Introduction: The assessment of the vestibulo-ocular reflex (VOR) is one of the main steps in clinically evaluating patients with dizziness. It can be performed at the bedside with common head-impulse test in which eye position is analysed at the end of the head-thrust. It is an important test due to its high specificity but low sensitivity.
Material and Methods: We studied 179 patients with different types of balance- affecting disorders. The results were analysed in contingency tables. The clinical test was classified as normal or abnormal according to the absence or existence, respectively, of fixation saccades once the head-thrust was ended. The video head-impulse test (vHIT) was classified according to vestibulo-ocular reflex (VOR) gain and presence of fixation saccades.

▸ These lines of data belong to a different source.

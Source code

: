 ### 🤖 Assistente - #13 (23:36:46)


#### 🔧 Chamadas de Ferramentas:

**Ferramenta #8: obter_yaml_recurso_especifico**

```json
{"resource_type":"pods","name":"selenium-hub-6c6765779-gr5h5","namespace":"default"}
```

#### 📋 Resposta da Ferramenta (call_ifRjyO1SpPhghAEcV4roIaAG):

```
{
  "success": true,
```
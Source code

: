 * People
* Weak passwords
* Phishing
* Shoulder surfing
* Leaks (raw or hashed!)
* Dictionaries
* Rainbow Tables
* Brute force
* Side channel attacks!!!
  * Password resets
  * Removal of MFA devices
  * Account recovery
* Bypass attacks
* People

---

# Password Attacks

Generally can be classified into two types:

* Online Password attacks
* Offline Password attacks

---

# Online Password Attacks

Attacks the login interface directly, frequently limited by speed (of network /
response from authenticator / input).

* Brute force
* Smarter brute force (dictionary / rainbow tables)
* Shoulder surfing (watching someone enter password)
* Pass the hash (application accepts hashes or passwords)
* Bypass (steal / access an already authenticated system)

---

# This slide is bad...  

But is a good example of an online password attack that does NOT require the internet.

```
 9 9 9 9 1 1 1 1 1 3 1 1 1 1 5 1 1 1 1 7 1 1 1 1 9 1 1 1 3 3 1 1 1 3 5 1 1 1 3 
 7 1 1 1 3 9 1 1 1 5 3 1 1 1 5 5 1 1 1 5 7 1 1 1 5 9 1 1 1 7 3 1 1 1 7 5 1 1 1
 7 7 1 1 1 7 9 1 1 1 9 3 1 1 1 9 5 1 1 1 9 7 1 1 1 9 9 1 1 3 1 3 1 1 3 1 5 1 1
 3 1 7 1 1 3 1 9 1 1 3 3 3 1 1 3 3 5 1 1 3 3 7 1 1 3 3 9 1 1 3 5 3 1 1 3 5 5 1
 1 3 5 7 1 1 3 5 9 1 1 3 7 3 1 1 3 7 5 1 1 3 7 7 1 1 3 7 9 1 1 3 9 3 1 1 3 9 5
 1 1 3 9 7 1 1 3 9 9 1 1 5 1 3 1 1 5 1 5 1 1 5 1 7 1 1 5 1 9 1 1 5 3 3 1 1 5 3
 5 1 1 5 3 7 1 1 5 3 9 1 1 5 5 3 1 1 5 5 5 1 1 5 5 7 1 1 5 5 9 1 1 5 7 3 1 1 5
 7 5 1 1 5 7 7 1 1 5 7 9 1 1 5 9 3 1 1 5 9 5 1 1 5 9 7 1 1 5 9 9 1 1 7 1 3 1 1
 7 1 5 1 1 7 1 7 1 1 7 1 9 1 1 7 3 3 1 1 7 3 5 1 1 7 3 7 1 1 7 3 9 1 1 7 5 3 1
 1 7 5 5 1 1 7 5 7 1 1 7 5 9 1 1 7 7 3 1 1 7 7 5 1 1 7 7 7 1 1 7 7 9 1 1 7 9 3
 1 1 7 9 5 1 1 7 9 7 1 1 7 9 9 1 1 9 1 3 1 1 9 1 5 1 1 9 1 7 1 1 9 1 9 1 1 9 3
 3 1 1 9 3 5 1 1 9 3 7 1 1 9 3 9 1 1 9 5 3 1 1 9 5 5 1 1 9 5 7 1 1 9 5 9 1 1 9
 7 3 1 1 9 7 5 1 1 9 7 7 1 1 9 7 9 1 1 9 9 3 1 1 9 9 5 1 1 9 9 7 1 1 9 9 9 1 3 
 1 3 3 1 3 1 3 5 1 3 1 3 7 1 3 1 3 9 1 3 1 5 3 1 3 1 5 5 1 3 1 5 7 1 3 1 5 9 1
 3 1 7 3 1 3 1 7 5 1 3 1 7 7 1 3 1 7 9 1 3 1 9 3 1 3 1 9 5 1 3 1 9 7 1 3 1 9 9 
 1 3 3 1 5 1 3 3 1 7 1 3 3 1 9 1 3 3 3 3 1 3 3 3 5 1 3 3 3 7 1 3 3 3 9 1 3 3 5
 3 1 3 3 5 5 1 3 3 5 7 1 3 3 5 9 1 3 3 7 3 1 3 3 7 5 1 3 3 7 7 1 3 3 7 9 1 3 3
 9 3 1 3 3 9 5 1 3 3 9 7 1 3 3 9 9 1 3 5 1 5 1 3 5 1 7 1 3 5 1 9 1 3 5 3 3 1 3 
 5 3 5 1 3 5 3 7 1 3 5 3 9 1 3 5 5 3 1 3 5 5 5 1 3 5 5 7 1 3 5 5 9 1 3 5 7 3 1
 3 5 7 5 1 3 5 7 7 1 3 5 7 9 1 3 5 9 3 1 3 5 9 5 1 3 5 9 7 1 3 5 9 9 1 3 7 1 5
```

The speed of the slow phase of spontaneous nystagmus was also quantified, as well as the caloric test results.
Results: There were significant differences (Chi-square test, P=0.00) for the findings in the clinical evaluation and with the vHIT: 32.1% of the tests performed yielded different findings in both tests. In the vHIT, the differences were due to the finding of normal gain with saccades; in these patients, the mean canal paresis was significantly abnormal: 39% ± 10%.
Conclusions: The distribution of findings for the VOR bedside examination and for that with the help of a video system are significantly different; as such, the video head-impulse examination is not simply an added VOR detection and registration system. The difference relies mainly on a vHIT response characterised as of normal gain but with fixation saccades. These have been considered as the cause for the low sensitivity of the bedside VOR examination and sometimes regarded as normal responses; we have demonstrated that these findings are abnormal according to the findings of higher canal paresis in the caloric test.